2021年12月4日土曜日

Gerolamo Cardano の自伝から「6 健康について」

 2次方程式の解法は、だれがあるいはどの集団が、最初に見つけたのか古くてよくわからない。

しかし、3次方程式の解法のあたりは16世紀のことなので比較的くわしく知られている。この3次方程式の解法にかかわった人物の伝記を読み返してみた。その人物とは、医師にして数学者、哲学者、占星術師、賭博師、その他イタリア後期ルネサンス各分野の有名人であった。

ジェロラモ・カルダーノ は、

1501年  北イタリアのパヴィアに生れ、

1576年  ローマで亡くなった。

『カルダーノ自伝』清瀬卓・澤井茂夫訳、海鳴社、1980/11/15 によれば、

この『自伝』は、カルダーノが亡くなる一年前にとりかかり半年ほどで完成させ推敲の余地もなく世を去ったといわれている。

『自伝』の「第6章健康について」は医師であったジェロラモ・カルダーノが冷静に自己を見つめて赤裸々に自身の病について記述している。

カルダーノの苦痛についての考え方は、ユニークである。少しばかりその意味するところを汲み取りにくいが、ここがポイントだと思ったところを引用してみる。

わたしには(みながびっくりする)習慣があった。

という書き出しである。

苦痛の原因がないときにはさがしまわった。何度も病いのもとを求め歩いたのものだ。 快感を覚えるのは苦痛がやっとしずまった時点でのことなのだ。したがってもし苦痛をおこさせるのが自分の意のままになるのなら、簡単にしずめられもしよう。

このあと、苦痛は小さい悪で、苦痛の原因には危険も醜さもないことから、苦痛を自ら自分の肉体に与えたと書いている。
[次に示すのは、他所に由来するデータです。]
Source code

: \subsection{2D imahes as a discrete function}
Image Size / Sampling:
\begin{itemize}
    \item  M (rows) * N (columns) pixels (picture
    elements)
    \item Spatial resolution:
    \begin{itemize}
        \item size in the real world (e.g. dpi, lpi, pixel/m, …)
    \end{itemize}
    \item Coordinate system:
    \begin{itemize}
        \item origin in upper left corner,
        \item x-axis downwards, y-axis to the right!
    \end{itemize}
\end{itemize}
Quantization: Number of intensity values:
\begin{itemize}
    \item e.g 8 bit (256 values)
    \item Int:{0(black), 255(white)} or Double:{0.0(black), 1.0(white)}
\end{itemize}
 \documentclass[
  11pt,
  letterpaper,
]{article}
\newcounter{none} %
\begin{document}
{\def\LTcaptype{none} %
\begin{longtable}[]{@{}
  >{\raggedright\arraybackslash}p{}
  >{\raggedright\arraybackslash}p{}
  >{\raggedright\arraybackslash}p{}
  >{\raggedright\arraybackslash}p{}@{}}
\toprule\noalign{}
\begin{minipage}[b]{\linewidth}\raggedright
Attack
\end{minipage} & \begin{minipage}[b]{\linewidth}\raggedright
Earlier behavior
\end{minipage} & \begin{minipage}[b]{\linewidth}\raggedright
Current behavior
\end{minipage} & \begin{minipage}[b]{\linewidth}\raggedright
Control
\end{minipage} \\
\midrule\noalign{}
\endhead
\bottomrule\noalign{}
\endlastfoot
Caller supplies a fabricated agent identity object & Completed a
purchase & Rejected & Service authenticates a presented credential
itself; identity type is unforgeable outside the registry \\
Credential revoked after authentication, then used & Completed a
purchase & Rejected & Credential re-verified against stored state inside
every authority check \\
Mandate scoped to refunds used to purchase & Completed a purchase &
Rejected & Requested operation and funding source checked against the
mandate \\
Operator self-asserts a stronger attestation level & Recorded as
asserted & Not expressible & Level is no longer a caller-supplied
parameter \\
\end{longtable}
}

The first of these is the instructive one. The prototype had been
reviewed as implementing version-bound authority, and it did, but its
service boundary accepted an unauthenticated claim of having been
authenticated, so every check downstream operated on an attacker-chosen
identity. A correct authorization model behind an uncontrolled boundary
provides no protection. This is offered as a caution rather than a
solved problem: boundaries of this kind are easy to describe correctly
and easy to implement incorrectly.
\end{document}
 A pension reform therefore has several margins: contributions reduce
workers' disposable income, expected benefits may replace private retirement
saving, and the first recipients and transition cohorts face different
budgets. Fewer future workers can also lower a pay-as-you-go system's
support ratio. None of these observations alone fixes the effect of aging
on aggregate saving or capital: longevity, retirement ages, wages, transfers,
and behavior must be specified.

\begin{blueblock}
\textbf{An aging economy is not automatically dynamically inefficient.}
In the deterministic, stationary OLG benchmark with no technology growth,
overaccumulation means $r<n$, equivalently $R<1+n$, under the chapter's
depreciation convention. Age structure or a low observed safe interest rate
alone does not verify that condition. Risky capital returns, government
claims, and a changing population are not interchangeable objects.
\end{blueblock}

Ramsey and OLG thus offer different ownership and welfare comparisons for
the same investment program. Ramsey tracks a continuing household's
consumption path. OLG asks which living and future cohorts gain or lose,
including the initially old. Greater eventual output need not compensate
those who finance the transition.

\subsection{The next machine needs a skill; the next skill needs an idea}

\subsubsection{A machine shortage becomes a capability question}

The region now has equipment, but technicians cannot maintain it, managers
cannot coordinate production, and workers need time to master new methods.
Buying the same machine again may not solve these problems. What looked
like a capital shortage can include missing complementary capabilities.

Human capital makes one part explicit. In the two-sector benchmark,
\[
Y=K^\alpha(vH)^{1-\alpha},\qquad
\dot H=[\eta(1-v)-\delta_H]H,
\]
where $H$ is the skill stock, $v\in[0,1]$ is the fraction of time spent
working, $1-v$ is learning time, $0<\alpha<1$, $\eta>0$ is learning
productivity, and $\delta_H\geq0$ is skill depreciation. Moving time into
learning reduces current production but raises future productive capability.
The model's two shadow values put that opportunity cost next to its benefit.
思い立ってわたしは唇をかみ、指をよじり、涙が出るまで左腕のやわらかい筋肉をつねった。今日までしんぼう強く生きてこられたのはそのおかげなのだ。

このようにしてさまざまな病気を克服してきたという。具体的に、悪腫瘍、静脈瘤、心筋梗塞、ひどい出血をともなった痔、きたなくてかゆい湿疹、などなど……

最後のしめくくりは、

自然は多量の病気をかかえているのである。わたしはいまのべた病気を、治療に期待もせずなんら処置も施さないで、自然にまかせてなおした。